(How to complete this task) Word for word, repeat every entry that appears below.

(Provided data)
[Start of Attachment]

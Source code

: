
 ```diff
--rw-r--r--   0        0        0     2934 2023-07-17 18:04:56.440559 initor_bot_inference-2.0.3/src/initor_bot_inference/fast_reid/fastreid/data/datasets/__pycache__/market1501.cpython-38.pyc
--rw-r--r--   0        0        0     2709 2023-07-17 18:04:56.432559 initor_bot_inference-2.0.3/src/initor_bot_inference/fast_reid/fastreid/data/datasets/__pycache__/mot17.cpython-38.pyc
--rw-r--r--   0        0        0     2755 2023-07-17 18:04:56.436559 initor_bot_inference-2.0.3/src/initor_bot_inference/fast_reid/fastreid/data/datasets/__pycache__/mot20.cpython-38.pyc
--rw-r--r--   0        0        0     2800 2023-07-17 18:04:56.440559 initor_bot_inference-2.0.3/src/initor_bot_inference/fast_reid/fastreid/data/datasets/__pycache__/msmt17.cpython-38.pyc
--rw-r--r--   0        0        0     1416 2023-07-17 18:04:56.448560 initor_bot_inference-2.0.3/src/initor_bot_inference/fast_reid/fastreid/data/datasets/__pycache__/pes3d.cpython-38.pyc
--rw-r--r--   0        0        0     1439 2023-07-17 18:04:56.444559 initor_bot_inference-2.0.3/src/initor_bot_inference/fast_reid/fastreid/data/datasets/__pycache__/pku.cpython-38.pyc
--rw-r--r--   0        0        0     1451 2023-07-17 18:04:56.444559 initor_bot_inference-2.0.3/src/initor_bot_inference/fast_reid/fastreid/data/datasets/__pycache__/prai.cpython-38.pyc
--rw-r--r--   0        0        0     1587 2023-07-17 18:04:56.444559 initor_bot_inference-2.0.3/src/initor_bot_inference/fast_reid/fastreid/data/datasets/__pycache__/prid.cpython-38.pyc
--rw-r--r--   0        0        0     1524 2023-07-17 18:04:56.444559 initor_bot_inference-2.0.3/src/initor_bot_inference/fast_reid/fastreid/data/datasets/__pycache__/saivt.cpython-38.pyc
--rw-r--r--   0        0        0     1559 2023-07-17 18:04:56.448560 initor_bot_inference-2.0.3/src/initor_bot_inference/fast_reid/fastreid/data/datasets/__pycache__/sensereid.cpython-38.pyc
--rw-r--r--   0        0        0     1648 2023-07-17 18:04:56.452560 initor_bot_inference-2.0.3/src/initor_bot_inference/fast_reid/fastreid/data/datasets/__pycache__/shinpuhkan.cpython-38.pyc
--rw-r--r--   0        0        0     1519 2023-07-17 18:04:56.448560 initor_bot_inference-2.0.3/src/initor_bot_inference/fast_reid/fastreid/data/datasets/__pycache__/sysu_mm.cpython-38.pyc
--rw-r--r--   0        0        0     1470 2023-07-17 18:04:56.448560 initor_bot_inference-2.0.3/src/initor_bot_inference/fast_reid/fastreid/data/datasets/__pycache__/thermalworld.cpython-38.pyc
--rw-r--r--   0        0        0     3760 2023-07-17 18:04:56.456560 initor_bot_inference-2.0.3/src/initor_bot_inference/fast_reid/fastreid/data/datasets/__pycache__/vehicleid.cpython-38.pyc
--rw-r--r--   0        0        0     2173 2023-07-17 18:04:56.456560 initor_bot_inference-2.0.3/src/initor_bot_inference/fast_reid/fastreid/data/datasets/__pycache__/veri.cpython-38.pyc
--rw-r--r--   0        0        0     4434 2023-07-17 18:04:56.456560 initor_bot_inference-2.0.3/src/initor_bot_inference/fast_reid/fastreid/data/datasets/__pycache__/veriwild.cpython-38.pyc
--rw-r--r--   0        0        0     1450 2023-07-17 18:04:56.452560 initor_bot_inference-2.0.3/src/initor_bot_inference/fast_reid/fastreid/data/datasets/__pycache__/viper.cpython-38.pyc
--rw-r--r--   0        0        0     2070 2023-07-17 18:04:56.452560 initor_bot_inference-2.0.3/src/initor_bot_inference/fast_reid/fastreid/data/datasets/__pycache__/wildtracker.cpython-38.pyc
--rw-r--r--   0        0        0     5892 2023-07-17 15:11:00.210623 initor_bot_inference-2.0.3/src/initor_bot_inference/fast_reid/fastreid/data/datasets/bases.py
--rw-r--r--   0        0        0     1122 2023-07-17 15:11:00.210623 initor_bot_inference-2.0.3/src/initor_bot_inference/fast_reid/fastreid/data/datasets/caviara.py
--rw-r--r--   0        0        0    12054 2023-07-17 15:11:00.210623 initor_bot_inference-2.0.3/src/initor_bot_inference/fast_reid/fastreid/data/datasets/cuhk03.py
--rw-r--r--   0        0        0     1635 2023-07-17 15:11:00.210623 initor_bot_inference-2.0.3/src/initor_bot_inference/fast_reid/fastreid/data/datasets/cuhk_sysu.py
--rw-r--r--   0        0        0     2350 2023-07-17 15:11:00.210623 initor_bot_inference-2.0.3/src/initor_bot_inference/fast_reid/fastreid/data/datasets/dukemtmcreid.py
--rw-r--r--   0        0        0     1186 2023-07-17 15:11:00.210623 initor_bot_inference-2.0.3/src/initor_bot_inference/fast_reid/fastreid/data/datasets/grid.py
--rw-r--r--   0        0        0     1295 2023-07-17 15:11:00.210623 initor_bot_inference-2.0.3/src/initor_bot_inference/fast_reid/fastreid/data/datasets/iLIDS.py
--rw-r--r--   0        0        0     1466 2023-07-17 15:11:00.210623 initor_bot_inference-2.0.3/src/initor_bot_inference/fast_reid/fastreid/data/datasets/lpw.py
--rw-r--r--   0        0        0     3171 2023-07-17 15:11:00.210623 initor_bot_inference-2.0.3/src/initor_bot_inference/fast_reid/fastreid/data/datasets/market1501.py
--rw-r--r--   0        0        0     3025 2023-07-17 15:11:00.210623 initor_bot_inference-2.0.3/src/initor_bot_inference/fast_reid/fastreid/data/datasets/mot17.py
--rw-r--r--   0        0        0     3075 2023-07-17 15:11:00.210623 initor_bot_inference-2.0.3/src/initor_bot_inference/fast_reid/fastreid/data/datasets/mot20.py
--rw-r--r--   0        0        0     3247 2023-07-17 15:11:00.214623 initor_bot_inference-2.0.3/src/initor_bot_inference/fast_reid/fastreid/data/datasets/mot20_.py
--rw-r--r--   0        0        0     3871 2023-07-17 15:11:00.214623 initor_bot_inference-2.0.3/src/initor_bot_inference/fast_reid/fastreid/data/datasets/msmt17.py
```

[End of Attachment]

(Solution to the exercise)
Source code

:
 ```diff
--rw-r--r--   0        0        0     2934 2023-07-17 18:04:56.440559 initor_bot_inference-2.0.3/src/initor_bot_inference/fast_reid/fastreid/data/datasets/__pycache__/market1501.cpython-38.pyc
--rw-r--r--   0        0        0     2709 2023-07-17 18:04:56.432559 initor_bot_inference-2.0.3/src/initor_bot_inference/fast_reid/fastreid/data/datasets/__pycache__/mot17.cpython-38.pyc
--rw-r--r--   0        0        0     2755 2023-07-17 18:04:56.436559 initor_bot_inference-2.0.3/src/initor_bot_inference/fast_reid/fastreid/data/datasets/__pycache__/mot20.cpython-38.pyc
--rw-r--r--   0        0        0     2800 2023-07-17 18:04:56.440559 initor_bot_inference-2.0.3/src/initor_bot_inference/fast_reid/fastreid/data/datasets/__pycache__/msmt17.cpython-38.pyc
--rw-r--r--   0        0        0     1416 2023-07-17 18:04:56.448560 initor_bot_inference-2.0.3/src/initor_bot_inference/fast_reid/fastreid/data/datasets/__pycache__/pes3d.cpython-38.pyc
--rw-r--r--   0        0        0     1439 2023-07-17 18:04:56.444559 initor_bot_inference-2.0.3/src/initor_bot_inference/fast_reid/fastreid/data/datasets/__pycache__/pku.cpython-38.pyc
--rw-r--r--   0        0        0     1451 2023-07-17 18:04:56.444559 initor_bot_inference-2.0.3/src/initor_bot_inference/fast_reid/fastreid/data/datasets/__pycache__/prai.cpython-38.pyc
--rw-r--r--   0        0        0     1587 2023-07-17 18:04:56.444559 initor_bot_inference-2.0.3/src/initor_bot_inference/fast_reid/fastreid/data/datasets/__pycache__/prid.cpython-38.pyc
--rw-r--r--   0        0        0     1524 2023-07-17 18:04:56.444559 initor_bot_inference-2.0.3/src/initor_bot_inference/fast_reid/fastreid/data/datasets/__pycache__/saivt.cpython-38.pyc
--rw-r--r--   0        0        0     1559 2023-07-17 18:04:56.448560 initor_bot_inference-2.0.3/src/initor_bot_inference/fast_reid/fastreid/data/datasets/__pycache__/sensereid.cpython-38.pyc
--rw-r--r--   0        0        0     1648 2023-07-17 18:04:56.452560 initor_bot_inference-2.0.3/src/initor_bot_inference/fast_reid/fastreid/data/datasets/__pycache__/shinpuhkan.cpython-38.pyc
--rw-r--r--   0        0        0     1519 2023-07-17 18:04:56.448560 initor_bot_inference-2.0.3/src/initor_bot_inference/fast_reid/fastreid/data/datasets/__pycache__/sysu_mm.cpython-38.pyc
--rw-r--r--   0        0        0     1470 2023-07-17 18:04:56.448560 initor_bot_inference-2.0.3/src/initor_bot_inference/fast_reid/fastreid/data/datasets/__pycache__/thermalworld.cpython-38.pyc
--rw-r--r--   0        0        0     3760 2023-07-17 18:04:56.456560 initor_bot_inference-2.0.3/src/initor_bot_inference/fast_reid/fastreid/data/datasets/__pycache__/vehicleid.cpython-38.pyc
--rw-r--r--   0        0        0     2173 2023-07-17 18:04:56.456560 initor_bot_inference-2.0.3/src/initor_bot_inference/fast_reid/fastreid/data/datasets/__pycache__/veri.cpython-38.pyc
--rw-r--r--   0        0        0     4434 2023-07-17 18:04:56.456560 initor_bot_inference-2.0.3/src/initor_bot_inference/fast_reid/fastreid/data/datasets/__pycache__/veriwild.cpython-38.pyc
--rw-r--r--   0        0        0     1450 2023-07-17 18:04:56.452560 initor_bot_inference-2.0.3/src/initor_bot_inference/fast_reid/fastreid/data/datasets/__pycache__/viper.cpython-38.pyc
--rw-r--r--   0        0        0     2070 2023-07-17 18:04:56.452560 initor_bot_inference-2.0.3/src/initor_bot_inference/fast_reid/fastreid/data/datasets/__pycache__/wildtracker.cpython-38.pyc
--rw-r--r--   0        0        0     5892 2023-07-17 15:11:00.210623 initor_bot_inference-2.0.3/src/initor_bot_inference/fast_reid/fastreid/data/datasets/bases.py
--rw-r--r--   0        0        0     1122 2023-07-17 15:11:00.210623 initor_bot_inference-2.0.3/src/initor_bot_inference/fast_reid/fastreid/data/datasets/caviara.py
--rw-r--r--   0        0        0    12054 2023-07-17 15:11:00.210623 initor_bot_inference-2.0.3/src/initor_bot_inference/fast_reid/fastreid/data/datasets/cuhk03.py
--rw-r--r--   0        0        0     1635 2023-07-17 15:11:00.210623 initor_bot_inference-2.0.3/src/initor_bot_inference/fast_reid/fastreid/data/datasets/cuhk_sysu.py
--rw-r--r--   0        0        0     2350 2023-07-17 15:11:00.210623 initor_bot_inference-2.0.3/src/initor_bot_inference/fast_reid/fastreid/data/datasets/dukemtmcreid.py
--rw-r--r--   0        0        0     1186 2023-07-17 15:11:00.210623 initor_bot_inference-2.0.3/src/initor_bot_inference/fast_reid/fastreid/data/datasets/grid.py
--rw-r--r--   0        0        0     1295 2023-07-17 15:11:00.210623 initor_bot_inference-2.0.3/src/initor_bot_inference/fast_reid/fastreid/data/datasets/iLIDS.py
--rw-r--r--   0        0        0     1466 2023-07-17 15:11:00.210623 initor_bot_inference-2.0.3/src/initor_bot_inference/fast_reid/fastreid/data/datasets/lpw.py
--rw-r--r--   0        0        0     3171 2023-07-17 15:11:00.210623 initor_bot_inference-2.0.3/src/initor_bot_inference/fast_reid/fastreid/data/datasets/market1501.py
--rw-r--r--   0        0        0     3025 2023-07-17 15:11:00.210623 initor_bot_inference-2.0.3/src/initor_bot_inference/fast_reid/fastreid/data/datasets/mot17.py
--rw-r--r--   0        0        0     3075 2023-07-17 15:11:00.210623 initor_bot_inference-2.0.3/src/initor_bot_inference/fast_reid/fastreid/data/datasets/mot20.py
--rw-r--r--   0        0        0     3247 2023-07-17 15:11:00.214623 initor_bot_inference-2.0.3/src/initor_bot_inference/fast_reid/fastreid/data/datasets/mot20_.py
--rw-r--r--   0        0        0     3871 2023-07-17 15:11:00.214623 initor_bot_inference-2.0.3/src/initor_bot_inference/fast_reid/fastreid/data/datasets/msmt17.py
```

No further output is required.